Potrebbe anche essere un problema di surriscaldamento. Controlla che le ventole funzionino e siano efficienti (non otturate da chili di polvere).

----------

## paccio84

ma i motivi del riavvio non mi interssano, probabilmente sarà stato un black out temporaneo, di solito non si riavvia e il pc è nuovo.

Quello che mi interessava sapere se è possibile continuare l'installazione senza ricominciare da zero e i metodi da seguire per il ripristino.

Ciao e grazie

----------

## Kernel78

IMHO ti conviene ricominciare l'installazione seguendo il manuale ufficiale partendo dallo stage 3.

----------

## paccio84

da stage3 no perchè ho delle CFLAG da usare che non sono incluse in quelle di default e poi alla fine dovrei riaggiornare il 90% dei pacchetti. La perdita di tempo è uguale.

Ciao grazie

----------

## Kernel78

 *paccio84 wrote:*   

> da stage3 no perchè ho delle CFLAG da usare che non sono incluse in quelle di default e poi alla fine dovrei riaggiornare il 90% dei pacchetti.
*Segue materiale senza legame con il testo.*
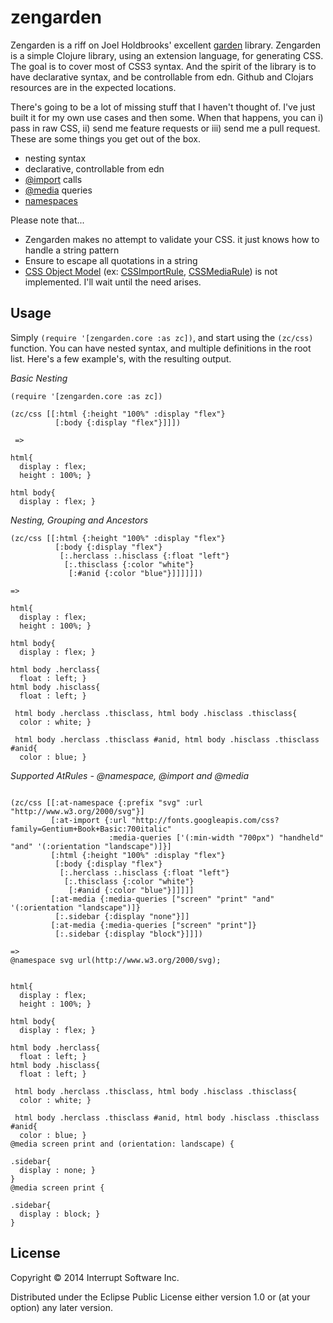 # zengarden

Zengarden is a riff on Joel Holdbrooks' excellent [garden](https://github.com/noprompt/garden) library. Zengarden is a simple Clojure library, using an extension language, for generating CSS. The goal is to cover most of CSS3 syntax. And the spirit of the library is to have declarative syntax, and be controllable from edn. Github and Clojars resources are in the expected locations.

There's going to be a lot of missing stuff that I haven't thought of. I've just built it for my own use cases and then some. When that happens, you can i) pass in raw CSS, ii) send me feature requests or iii) send me a pull request. These are some things you get out of the box. 

* nesting syntax
* declarative, controllable from edn 
* [@import](https://developer.mozilla.org/en-US/docs/Web/CSS/@import) calls 
* [@media](https://developer.mozilla.org/en-US/docs/Web/CSS/@media) queries 
* [namespaces](https://developer.mozilla.org/en-US/docs/Web/CSS/@namespace)

Please note that...
* Zengarden makes no attempt to validate your CSS. it just knows how to handle a string pattern
* Ensure to escape all quotations in a string 
* [CSS Object Model](http://dev.w3.org/csswg/cssom/) (ex: [CSSImportRule](http://dev.w3.org/csswg/cssom/#the-cssimportrule-interface), [CSSMediaRule](http://dev.w3.org/csswg/cssom/#the-cssmediarule-interface)) is not implemented. I'll wait until the need arises. 


## Usage

Simply `(require '[zengarden.core :as zc])`, and start using the `(zc/css)` function. You can have nested syntax, and multiple definitions in the root list. Here's a few example's, with the resulting output.


*Basic Nesting*
```
(require '[zengarden.core :as zc])

(zc/css [[:html {:height "100%" :display "flex"}
          [:body {:display "flex"}]]])
          
 =>
 
html{ 
  display : flex; 
  height : 100%; }

html body{ 
  display : flex; }
```

*Nesting, Grouping and Ancestors*
```
(zc/css [[:html {:height "100%" :display "flex"}
          [:body {:display "flex"}
           [:.herclass :.hisclass {:float "left"}
            [:.thisclass {:color "white"}
             [:#anid {:color "blue"}]]]]]])

=> 

html{ 
  display : flex; 
  height : 100%; }

html body{ 
  display : flex; }

html body .herclass{ 
  float : left; }
html body .hisclass{ 
  float : left; }

 html body .herclass .thisclass, html body .hisclass .thisclass{ 
  color : white; }

 html body .herclass .thisclass #anid, html body .hisclass .thisclass #anid{ 
  color : blue; }
```            

*Supported AtRules - @namespace, @import and @media*
```

(zc/css [[:at-namespace {:prefix "svg" :url "http://www.w3.org/2000/svg"}]
         [:at-import {:url "http://fonts.googleapis.com/css?family=Gentium+Book+Basic:700italic"
                      :media-queries ['(:min-width "700px") "handheld" "and" '(:orientation "landscape")]}]
         [:html {:height "100%" :display "flex"}
          [:body {:display "flex"}
           [:.herclass :.hisclass {:float "left"}
            [:.thisclass {:color "white"}
             [:#anid {:color "blue"}]]]]]
         [:at-media {:media-queries ["screen" "print" "and" '(:orientation "landscape")]}
          [:.sidebar {:display "none"}]]
         [:at-media {:media-queries ["screen" "print"]}
          [:.sidebar {:display "block"}]]])

=>
@namespace svg url(http://www.w3.org/2000/svg);


html{ 
  display : flex; 
  height : 100%; }

html body{ 
  display : flex; }

html body .herclass{ 
  float : left; }
html body .hisclass{ 
  float : left; }

 html body .herclass .thisclass, html body .hisclass .thisclass{ 
  color : white; }

 html body .herclass .thisclass #anid, html body .hisclass .thisclass #anid{ 
  color : blue; }
@media screen print and (orientation: landscape) {

.sidebar{ 
  display : none; }
}
@media screen print {

.sidebar{ 
  display : block; }
}
```

## License

Copyright © 2014 Interrupt Software Inc.

Distributed under the Eclipse Public License either version 1.0 or (at
your option) any later version.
La perdita di tempo è uguale.
> 
> Ciao grazie

 

Non è solo una questione di tempo per la compilazione, gli stage 1 e 2 non sono più ufficialmente supportati come punti di partenza per l'installazione a causa di vari problemi e instabilità che colpivano molti (troppi) utenti e se segui quella strada ti esponi a tali problemi con il rischio di dover reinstallare più avanti.

----------

## paccio84

Si ok, probabilmente hai ragione, ma le CFLAGS possono essere cambiate dopo aver estratto l'archivio con lo stage3?

E se poi faccio un bel emerge -e system? non è la stessa cosa?

Cioè voglio dire se faccio un'installazione da stage1 da 0 o una da stage3, a meno che a qualcuno non interessi avere un sistema aggiornato, penso che comunque alla fine bisogna ricompilare un pò tutto.

----------

## Kernel78

Le CFLAGS le puoi cambiare in qualunque momento (e se avessi letto la guida all'installazione non faresti neppure questa domanda, se ti ho consigliato più volte di leggere il manuale non è perchè mi diverto a battere i tasti a casaccio  :Wink:  ).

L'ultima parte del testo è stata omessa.